# Prompt
Working from the start of the listing, please write out exactly the lines through the one that holds "Diese beschreibt die", both included, and omit all pictures.
....
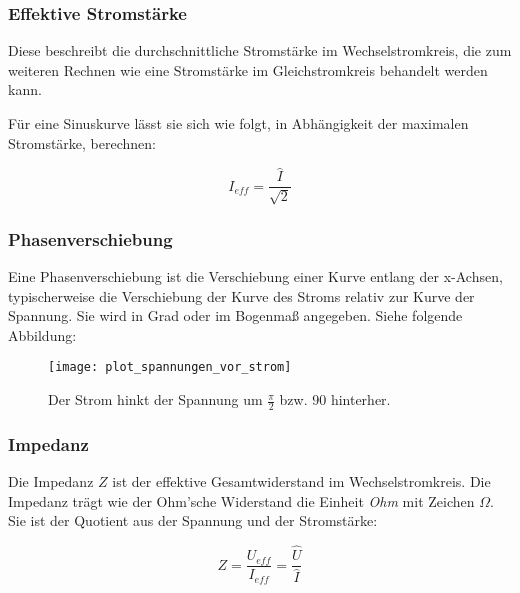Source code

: \subsubsection{Effektive Stromstärke}

Diese beschreibt die durchschnittliche Stromstärke im Wechselstromkreis, die zum weiteren Rechnen wie eine Stromstärke im Gleichstromkreis behandelt werden kann.

Für eine Sinuskurve lässt sie sich wie folgt, in Abhängigkeit der maximalen Stromstärke, berechnen:

\begin{equation}	\label{eq:EffektiveStromstaerke}
	I_{eff}=\frac{\hat{I}}{\sqrt{2}}
\end{equation}


\subsubsection{Phasenverschiebung}

Eine Phasenverschiebung ist die Verschiebung einer Kurve entlang der x-Achsen, typischerweise die Verschiebung der Kurve des Stroms relativ zur Kurve der Spannung. Sie wird in Grad oder im Bogenmaß angegeben. Siehe folgende Abbildung:


\begin{figure}[H]
	\centering
	\begin{comment} Gnuplot: './xpitics.p'
set xlabel "t"
set ylabel "I, U"
set output "plot_spannungen_vor_strom.png"
plot cos(x)*0.7 title "Strom" ls 1, sin(x) title "Spannung" ls 3
	\end{comment}
	\texttt{[image: plot\_spannungen\_vor\_strom]}
	\caption{\glqq Der Strom hinkt der Spannung um $\frac{\pi}{2}$ bzw. 90\degree{} hinterher.\grqq }
\end{figure}



\subsubsection{Impedanz}

Die Impedanz $Z$ ist der effektive Gesamtwiderstand im Wechselstromkreis. Die Impedanz trägt wie der Ohm'sche Widerstand die Einheit \emph{Ohm} mit Zeichen $\Omega$. Sie ist der Quotient aus der Spannung und der Stromstärke:

\begin{equation}		\label{eq:Impedanz}
	Z = \frac{U_{eff}}{I_{eff}}
	  = \frac{\hat{U}}{\hat{I}}
\end{equation}


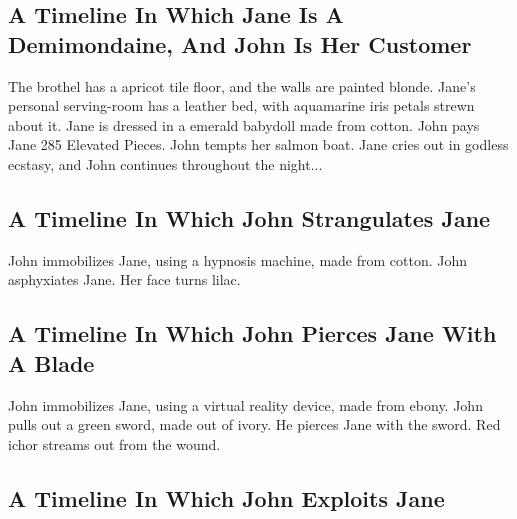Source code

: \documentclass{article}
\begin{document}
\subsection{A Timeline In Which Jane Is A Demimondaine, And John Is Her Customer}


The brothel has a apricot tile floor, and the walls are painted blonde.
Jane's personal serving{-}room has a leather bed, with aquamarine iris petals strewn about it.
Jane is dressed in a emerald babydoll made from cotton.
John pays Jane 285 Elevated Pieces.
John tempts her salmon boat.
Jane cries out in godless ecstasy, and John continues throughout the night...
\subsection{A Timeline In Which John Strangulates Jane}


John immobilizes Jane, using a hypnosis machine, made from cotton.
John asphyxiates Jane.
Her face turns lilac.
\subsection{A Timeline In Which John Pierces Jane With A Blade}


John immobilizes Jane, using a virtual reality device, made from ebony.
John pulls out a green sword, made out of ivory.
He pierces Jane with the sword.
Red ichor streams out from the wound.
\subsection{A Timeline In Which John Exploits Jane}
\end{document}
....
# Response to the exercise
Source code

: \subsubsection{Effektive Stromstärke}

Diese beschreibt die durchschnittliche Stromstärke im Wechselstromkreis, die zum weiteren Rechnen wie eine Stromstärke im Gleichstromkreis behandelt werden kann.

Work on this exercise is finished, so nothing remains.